Aim of the exercise:
The required copy runs from the first line of the material through the line containing "none of them", exactly as written and without pictures.

[Records for processing — start]

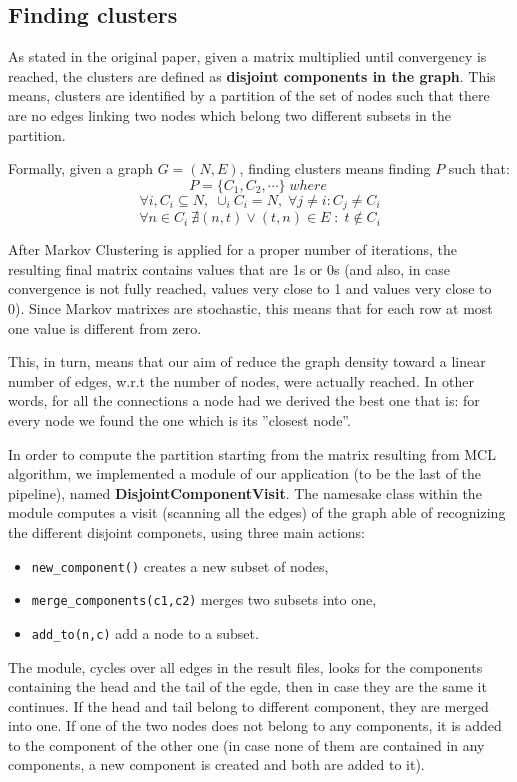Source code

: \subsection{Finding clusters}
\label{findingcluster}
As stated in the original paper, given a matrix
multiplied until convergency is reached, the clusters are
defined as \textbf{disjoint components in the graph}. 
This means, clusters are identified by
a partition of the set of nodes such that there are no edges
linking two nodes which belong two different subsets in the partition.

Formally, given a graph $G = (N,E)$, finding clusters means finding $P$ such that:
$$ P = \{ C_1,C_2, \cdots \} \; where \; $$ 
$$\forall i, C_i \subseteq  N, \; \cup_{i} C_i = N, \; \forall j \neq i : C_j \neq C_i$$
$$ \forall n \in C_i \: \nexists (n,t) \lor (t,n) \in E \; : \; t \notin C_i  $$

After Markov Clustering is applied for a proper number of iterations,
the resulting final matrix contains values that are 1s or 0s 
(and also, in case convergence is not fully reached, values very close to 1 and
values very close to 0).
Since Markov matrixes are stochastic, this means that for each row
at most one value is different from zero.

This, in turn, means that our aim of reduce the graph density toward
a linear number of edges, w.r.t the number of nodes, were  actually reached.
In other words, for all the connections a node had we derived the best one
that is: for every node we found the one which is its ''closest node''.

In order to compute the partition starting from the matrix resulting from MCL algorithm, we implemented a module of our application (to be the last of the pipeline), 
named \textbf{DisjointComponentVisit}.
The namesake class within the module computes a visit (scanning all the edges)
of the graph able of recognizing the different disjoint componets, using three main actions:
\begin{itemize}
    \item \verb!new_component()! creates a new subset of nodes,
    \item \verb!merge_components(c1,c2)! merges two subsets into one,
    \item \verb!add_to(n,c)! add a node to a subset.
\end{itemize}

The module, cycles over all edges in the result files, looks
for the components containing the head and the tail of the egde,
then in case they are the same it continues. If the head and tail
belong to different component, they are merged into one.
If one of the two nodes does not belong to any components, it is
added  to the component of the other one (in case none of them 
are contained in any components, a new component is created and both
are added to it).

[Records for processing — finish]

Expected answer:
Source code

: \subsection{Finding clusters}
\label{findingcluster}
As stated in the original paper, given a matrix
multiplied until convergency is reached, the clusters are
defined as \textbf{disjoint components in the graph}. 
This means, clusters are identified by
a partition of the set of nodes such that there are no edges
linking two nodes which belong two different subsets in the partition.

Formally, given a graph $G = (N,E)$, finding clusters means finding $P$ such that:
$$ P = \{ C_1,C_2, \cdots \} \; where \; $$ 
$$\forall i, C_i \subseteq  N, \; \cup_{i} C_i = N, \; \forall j \neq i : C_j \neq C_i$$
$$ \forall n \in C_i \: \nexists (n,t) \lor (t,n) \in E \; : \; t \notin C_i  $$

After Markov Clustering is applied for a proper number of iterations,
the resulting final matrix contains values that are 1s or 0s 
(and also, in case convergence is not fully reached, values very close to 1 and
values very close to 0).
Since Markov matrixes are stochastic, this means that for each row
at most one value is different from zero.

This, in turn, means that our aim of reduce the graph density toward
a linear number of edges, w.r.t the number of nodes, were  actually reached.
In other words, for all the connections a node had we derived the best one
that is: for every node we found the one which is its ''closest node''.

In order to compute the partition starting from the matrix resulting from MCL algorithm, we implemented a module of our application (to be the last of the pipeline), 
named \textbf{DisjointComponentVisit}.
The namesake class within the module computes a visit (scanning all the edges)
of the graph able of recognizing the different disjoint componets, using three main actions:
\begin{itemize}
    \item \verb!new_component()! creates a new subset of nodes,
    \item \verb!merge_components(c1,c2)! merges two subsets into one,
    \item \verb!add_to(n,c)! add a node to a subset.
\end{itemize}

The module, cycles over all edges in the result files, looks
for the components containing the head and the tail of the egde,
then in case they are the same it continues. If the head and tail
belong to different component, they are merged into one.
If one of the two nodes does not belong to any components, it is
added  to the component of the other one (in case none of them 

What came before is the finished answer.